*** Opening Exercise materials ***

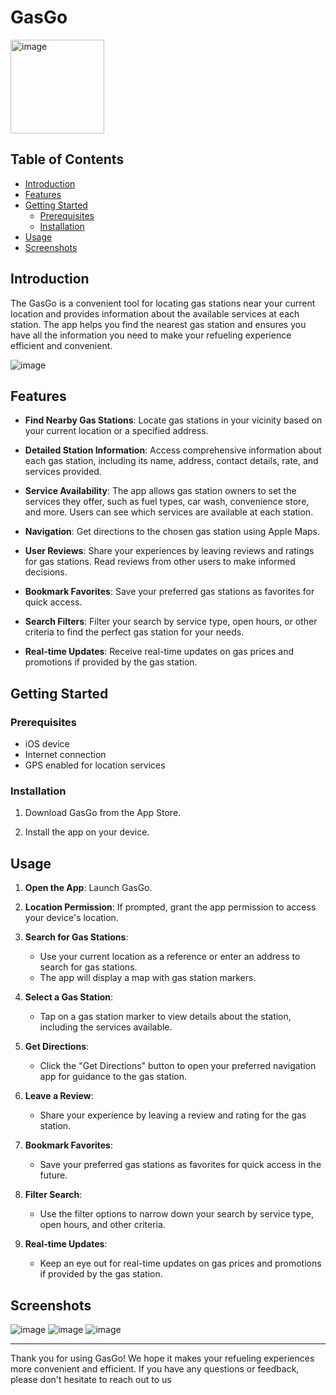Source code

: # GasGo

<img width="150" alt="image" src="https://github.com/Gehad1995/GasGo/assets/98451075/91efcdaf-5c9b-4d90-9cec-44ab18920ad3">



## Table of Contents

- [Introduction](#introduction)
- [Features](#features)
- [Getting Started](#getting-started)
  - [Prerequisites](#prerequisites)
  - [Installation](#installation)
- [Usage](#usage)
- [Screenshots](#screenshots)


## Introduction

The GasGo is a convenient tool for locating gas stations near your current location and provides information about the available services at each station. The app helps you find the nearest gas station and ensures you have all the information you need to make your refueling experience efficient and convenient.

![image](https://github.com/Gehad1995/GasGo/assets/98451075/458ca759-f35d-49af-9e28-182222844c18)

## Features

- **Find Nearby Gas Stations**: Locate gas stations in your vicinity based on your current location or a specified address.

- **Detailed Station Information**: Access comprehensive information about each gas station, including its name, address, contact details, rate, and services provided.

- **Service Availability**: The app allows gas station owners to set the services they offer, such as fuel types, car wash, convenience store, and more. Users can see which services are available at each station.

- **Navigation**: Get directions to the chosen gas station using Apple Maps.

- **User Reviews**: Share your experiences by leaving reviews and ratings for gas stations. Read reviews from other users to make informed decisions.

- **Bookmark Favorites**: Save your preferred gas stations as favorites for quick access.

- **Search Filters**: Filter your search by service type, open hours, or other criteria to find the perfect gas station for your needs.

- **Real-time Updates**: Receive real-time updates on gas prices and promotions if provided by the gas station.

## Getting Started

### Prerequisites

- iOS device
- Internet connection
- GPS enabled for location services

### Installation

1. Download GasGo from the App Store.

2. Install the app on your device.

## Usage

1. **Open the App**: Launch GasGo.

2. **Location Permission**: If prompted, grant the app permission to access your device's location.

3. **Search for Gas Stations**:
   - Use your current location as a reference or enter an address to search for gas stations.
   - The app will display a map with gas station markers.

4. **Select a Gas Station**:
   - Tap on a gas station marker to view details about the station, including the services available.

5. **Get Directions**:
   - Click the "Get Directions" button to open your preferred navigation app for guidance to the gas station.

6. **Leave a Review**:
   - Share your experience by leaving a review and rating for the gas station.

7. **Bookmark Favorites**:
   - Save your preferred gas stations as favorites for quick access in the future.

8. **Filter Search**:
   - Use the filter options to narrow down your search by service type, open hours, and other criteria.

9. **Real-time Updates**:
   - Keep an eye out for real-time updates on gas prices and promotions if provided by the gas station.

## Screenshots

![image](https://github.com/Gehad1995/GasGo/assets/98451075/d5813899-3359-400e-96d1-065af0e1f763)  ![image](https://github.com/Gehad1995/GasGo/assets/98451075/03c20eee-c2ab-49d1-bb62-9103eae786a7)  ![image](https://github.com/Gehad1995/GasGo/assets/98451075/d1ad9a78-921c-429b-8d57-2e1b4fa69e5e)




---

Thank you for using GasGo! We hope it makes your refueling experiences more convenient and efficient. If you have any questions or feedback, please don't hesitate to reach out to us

*** Closing Exercise materials ***
*** Opening Exercise materials ***

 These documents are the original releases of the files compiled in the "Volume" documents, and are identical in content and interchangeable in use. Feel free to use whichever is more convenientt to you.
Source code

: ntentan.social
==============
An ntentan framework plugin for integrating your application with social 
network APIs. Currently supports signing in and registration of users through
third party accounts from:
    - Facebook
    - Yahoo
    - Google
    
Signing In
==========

*** Closing Exercise materials ***

What to work on: Bring together each line above where the string "GasGo" turns up.

Exercise solution:
: # GasGo
<img width="150" alt="image" src="https://github.com/Gehad1995/GasGo/assets/98451075/91efcdaf-5c9b-4d90-9cec-44ab18920ad3">
The GasGo is a convenient tool for locating gas stations near your current location and provides information about the available services at each station. The app helps you find the nearest gas station and ensures you have all the information you need to make your refueling experience efficient and convenient.
![image](https://github.com/Gehad1995/GasGo/assets/98451075/458ca759-f35d-49af-9e28-182222844c18)
1. Download GasGo from the App Store.
1. **Open the App**: Launch GasGo.
![image](https://github.com/Gehad1995/GasGo/assets/98451075/d5813899-3359-400e-96d1-065af0e1f763)  ![image](https://github.com/Gehad1995/GasGo/assets/98451075/03c20eee-c2ab-49d1-bb62-9103eae786a7)  ![image](https://github.com/Gehad1995/GasGo/assets/98451075/d1ad9a78-921c-429b-8d57-2e1b4fa69e5e)
Thank you for using GasGo! We hope it makes your refueling experiences more convenient and efficient. If you have any questions or feedback, please don't hesitate to reach out to us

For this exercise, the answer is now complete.